Water and waste management
Water availability and sustainable usage are vital considerations for both hydrogen and traditional industrial projects. Interestingly, when comparing the water consumption per megajoule of energy, green hydrogen production does not necessarily consume more water than the production of fossil fuels. In fact, the water footprint of green hydrogen production is comparable to that of conventional fossil fuel production. However, effective water management strategies, including water recycling, are crucial in the planning process for green hydrogen production. Exploring alternative water resources can further enhance the sustainability of green hydrogen manufacturing. Additionally, waste management, particularly the treatment of effluent generated during the water demineralisation process, must be a key aspect of planning to reduce, manage, and minimize environmental impact.
Integrating renewable energy generation infrastructure is critical as we transition to net zero. The success of our ability to produce green hydrogen on a national and global scale is dependent on the deployment of large-scale renewable energy infrastructure. A recent Bloomberg New Energy Finance Ltd report predicts that Australia will need 800 GW of solar and wind to meet its 2050 net-zero and hydrogen export ambitions.
The establishment and integration of the necessary infrastructure for efficient energy supply to power the electrolysis process adds an extra layer of complexity to the planning considerations for hydrogen facilities.
Transport and logistics
Transport and logistics will be an essential consideration for green hydrogen facilities and traditional industrial projects during our transition. Hydrogen facilities face unique challenges in relation to their transport as a gas, in liquid form, or as ammonia. Specialised infrastructure such as pipelines, storage tanks/tankers will be required along with appropriate safety protocols. Ensuring the safe and efficient distribution of hydrogen to end-users will be critical to the success of green hydrogen and our transition. Planning for hydrogen facilities will include the development of a robust hydrogen distribution network that considers factors such as proximity to demand centres, infrastructure costs, and safety measures.

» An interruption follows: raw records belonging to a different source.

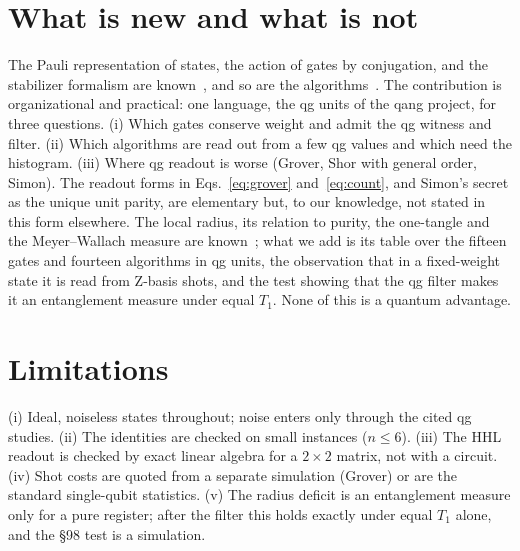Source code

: \documentclass[11pt]{article}
\begin{document}
\section{What is new and what is not}

The Pauli representation of states, the action of gates by conjugation, and the stabilizer formalism are
known~\cite{gottesman1998,nielsen2010quantum}, and so are the algorithms~\cite{deutsch1992,bernstein1997,simon1997,
shor1997,grover1996,kitaev1995,harrow2009,peruzzo2014,farhi2014,brassard1998,farhi1998walk,havlicek2019,
lloyd2014qpca}. The contribution is organizational and practical: one language, the qg units of the qang
project, for three questions. (i) Which gates conserve weight and admit the qg witness and filter. (ii) Which
algorithms are read out from a few qg values and which need the histogram. (iii) Where qg readout is worse
(Grover, Shor with general order, Simon). The readout forms in Eqs.~\eqref{eq:grover} and~\eqref{eq:count}, and
Simon's secret as the unique unit parity, are elementary but, to our knowledge, not stated in this form
elsewhere. The local radius, its relation to purity, the one-tangle and the Meyer--Wallach
measure are known~\cite{wootters1998,coffman2000,meyer2002,brennen2003}; what we add is its table over the fifteen
gates and fourteen algorithms in qg units, the observation that in a fixed-weight state it is read from Z-basis
shots, and the test showing that the qg filter makes it an entanglement measure under equal $T_1$. None of this is a
quantum advantage.

\section{Limitations}

(i) Ideal, noiseless states throughout; noise enters only through the cited qg studies. (ii) The identities are
checked on small instances ($n\le6$). (iii) The HHL readout is checked by exact linear algebra for a $2\times2$
matrix, not with a circuit. (iv) Shot costs are quoted from a separate simulation (Grover) or are the standard
single-qubit statistics. (v) The radius deficit is an entanglement measure only for a pure register; after the
filter this holds exactly under equal $T_1$ alone, and the \S98 test is a simulation.
\end{document}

The planning process for hydrogen facilities and traditional industrial projects in Australia shares significant similarities. However, the production of green hydrogen necessitates specific considerations and assessments in infrastructure planning. One crucial aspect is establishing community trust in hydrogen technologies and guiding communities through the transition from the Hindenburg Syndrome to a net-zero future.
This can be achieved through community engagement and collaboration, combined with a comprehensive evaluation of risks and impacts on social, cultural, and environmental aspects. Key considerations include water availability and management, risk assessment and mitigation, evaluation of impacts on cultural and natural environments, assessment of cumulative effects from large-scale renewable energy integration, and transportation and logistics planning.
By approaching the planning process holistically and leveraging expertise from the industrial and manufacturing sectors, Australia can foster sustainable development and successfully transition into a future energy superpower. With careful planning, Australia can consolidate its position as a renewable energy leader and make substantial contributions to the global transition toward a cleaner and more sustainable future.